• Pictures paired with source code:
=== Section Start ===

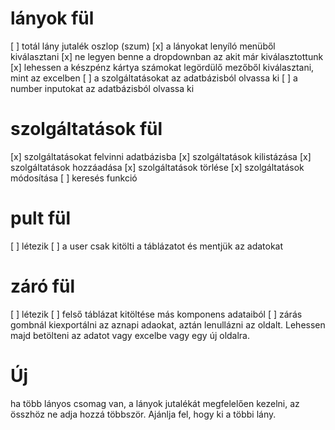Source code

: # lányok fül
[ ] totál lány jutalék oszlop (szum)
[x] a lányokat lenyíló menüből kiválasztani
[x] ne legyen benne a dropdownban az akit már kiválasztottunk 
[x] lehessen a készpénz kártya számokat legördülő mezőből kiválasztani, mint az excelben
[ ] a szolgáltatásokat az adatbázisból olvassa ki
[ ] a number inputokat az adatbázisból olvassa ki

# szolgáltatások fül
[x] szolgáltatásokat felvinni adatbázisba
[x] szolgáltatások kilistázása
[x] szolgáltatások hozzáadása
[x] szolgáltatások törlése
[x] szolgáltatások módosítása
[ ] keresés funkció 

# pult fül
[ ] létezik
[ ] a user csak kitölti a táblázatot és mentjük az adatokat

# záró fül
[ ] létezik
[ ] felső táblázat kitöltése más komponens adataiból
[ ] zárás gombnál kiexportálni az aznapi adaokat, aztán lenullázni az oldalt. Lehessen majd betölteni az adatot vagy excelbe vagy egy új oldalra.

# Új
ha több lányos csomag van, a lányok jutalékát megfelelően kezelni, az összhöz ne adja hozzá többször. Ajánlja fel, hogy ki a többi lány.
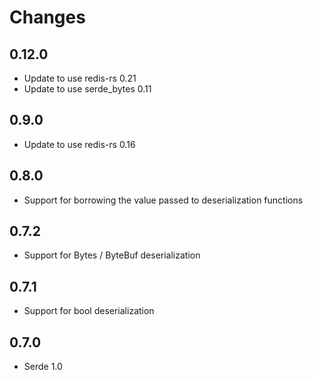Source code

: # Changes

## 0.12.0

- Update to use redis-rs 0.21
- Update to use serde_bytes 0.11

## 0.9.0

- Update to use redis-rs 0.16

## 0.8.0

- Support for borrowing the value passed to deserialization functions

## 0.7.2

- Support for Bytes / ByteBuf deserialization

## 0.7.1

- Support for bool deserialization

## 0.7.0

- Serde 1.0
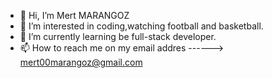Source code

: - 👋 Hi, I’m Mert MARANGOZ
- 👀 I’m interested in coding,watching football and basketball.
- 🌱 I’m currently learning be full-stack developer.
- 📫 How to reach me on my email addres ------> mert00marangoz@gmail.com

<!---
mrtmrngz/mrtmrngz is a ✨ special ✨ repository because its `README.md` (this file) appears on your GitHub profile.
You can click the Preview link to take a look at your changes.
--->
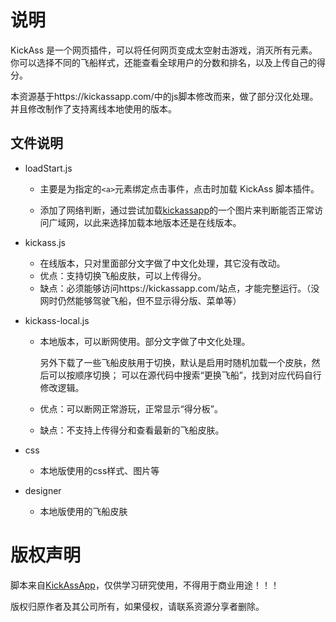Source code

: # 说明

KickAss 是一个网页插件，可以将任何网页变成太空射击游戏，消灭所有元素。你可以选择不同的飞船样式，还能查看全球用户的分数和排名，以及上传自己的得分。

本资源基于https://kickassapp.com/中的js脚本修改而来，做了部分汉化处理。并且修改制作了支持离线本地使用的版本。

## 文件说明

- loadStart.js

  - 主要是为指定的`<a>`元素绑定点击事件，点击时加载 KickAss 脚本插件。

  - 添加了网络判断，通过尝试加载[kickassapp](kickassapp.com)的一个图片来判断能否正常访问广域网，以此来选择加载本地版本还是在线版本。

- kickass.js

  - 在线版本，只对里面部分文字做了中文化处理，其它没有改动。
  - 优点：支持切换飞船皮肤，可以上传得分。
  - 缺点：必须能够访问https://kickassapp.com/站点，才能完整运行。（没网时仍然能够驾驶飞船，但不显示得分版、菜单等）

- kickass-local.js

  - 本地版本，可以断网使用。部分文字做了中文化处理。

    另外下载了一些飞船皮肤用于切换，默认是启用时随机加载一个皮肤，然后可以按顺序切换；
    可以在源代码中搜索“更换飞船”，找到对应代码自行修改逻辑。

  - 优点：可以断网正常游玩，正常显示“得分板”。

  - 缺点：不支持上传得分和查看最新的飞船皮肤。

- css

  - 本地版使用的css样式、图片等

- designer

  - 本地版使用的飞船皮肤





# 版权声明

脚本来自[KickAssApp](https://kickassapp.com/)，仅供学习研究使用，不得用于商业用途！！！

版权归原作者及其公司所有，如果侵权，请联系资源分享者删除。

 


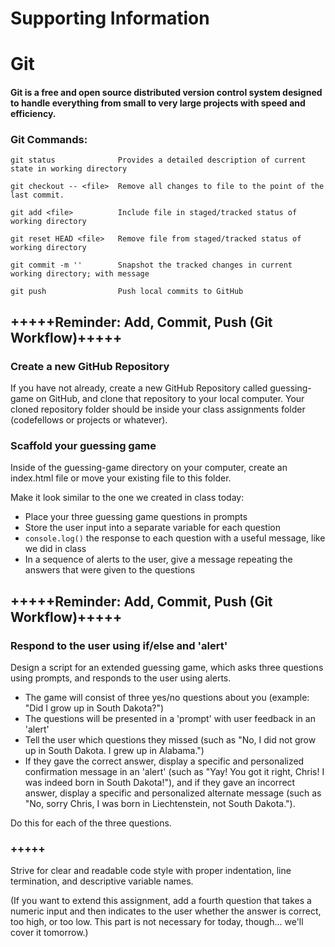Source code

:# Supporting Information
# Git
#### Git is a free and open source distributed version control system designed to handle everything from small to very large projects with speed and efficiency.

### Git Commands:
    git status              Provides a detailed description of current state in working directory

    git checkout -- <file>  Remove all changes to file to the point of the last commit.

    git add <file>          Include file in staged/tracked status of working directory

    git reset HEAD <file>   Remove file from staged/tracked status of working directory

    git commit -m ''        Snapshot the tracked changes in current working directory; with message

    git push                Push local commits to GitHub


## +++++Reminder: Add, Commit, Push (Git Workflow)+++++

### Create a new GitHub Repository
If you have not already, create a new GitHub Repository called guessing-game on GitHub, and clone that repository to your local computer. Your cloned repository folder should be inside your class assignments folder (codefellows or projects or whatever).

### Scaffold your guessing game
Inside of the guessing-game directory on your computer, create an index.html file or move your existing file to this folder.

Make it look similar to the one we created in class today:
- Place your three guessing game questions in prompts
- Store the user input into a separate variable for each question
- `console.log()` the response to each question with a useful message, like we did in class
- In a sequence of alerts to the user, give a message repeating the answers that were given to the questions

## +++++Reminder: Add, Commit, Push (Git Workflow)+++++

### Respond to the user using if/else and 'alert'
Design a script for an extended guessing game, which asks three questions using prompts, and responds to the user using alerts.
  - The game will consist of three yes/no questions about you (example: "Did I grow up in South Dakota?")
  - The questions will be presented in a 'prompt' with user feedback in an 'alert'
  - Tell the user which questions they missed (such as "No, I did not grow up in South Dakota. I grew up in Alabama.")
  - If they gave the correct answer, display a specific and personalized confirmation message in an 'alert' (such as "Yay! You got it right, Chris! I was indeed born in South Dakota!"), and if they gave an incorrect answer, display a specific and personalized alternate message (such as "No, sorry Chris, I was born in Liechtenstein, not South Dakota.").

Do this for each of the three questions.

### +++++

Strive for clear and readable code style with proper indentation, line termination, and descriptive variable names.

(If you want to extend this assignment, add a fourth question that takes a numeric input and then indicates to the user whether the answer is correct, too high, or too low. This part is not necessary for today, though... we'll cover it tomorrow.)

=== Section End ===

• EXERCISE DETAILS: In the entries above, which lines hold the string "szolgáltatásokat"? Report all of them.

• FINISHED TASK:
[ ] a szolgáltatásokat az adatbázisból olvassa ki
[x] szolgáltatásokat felvinni adatbázisba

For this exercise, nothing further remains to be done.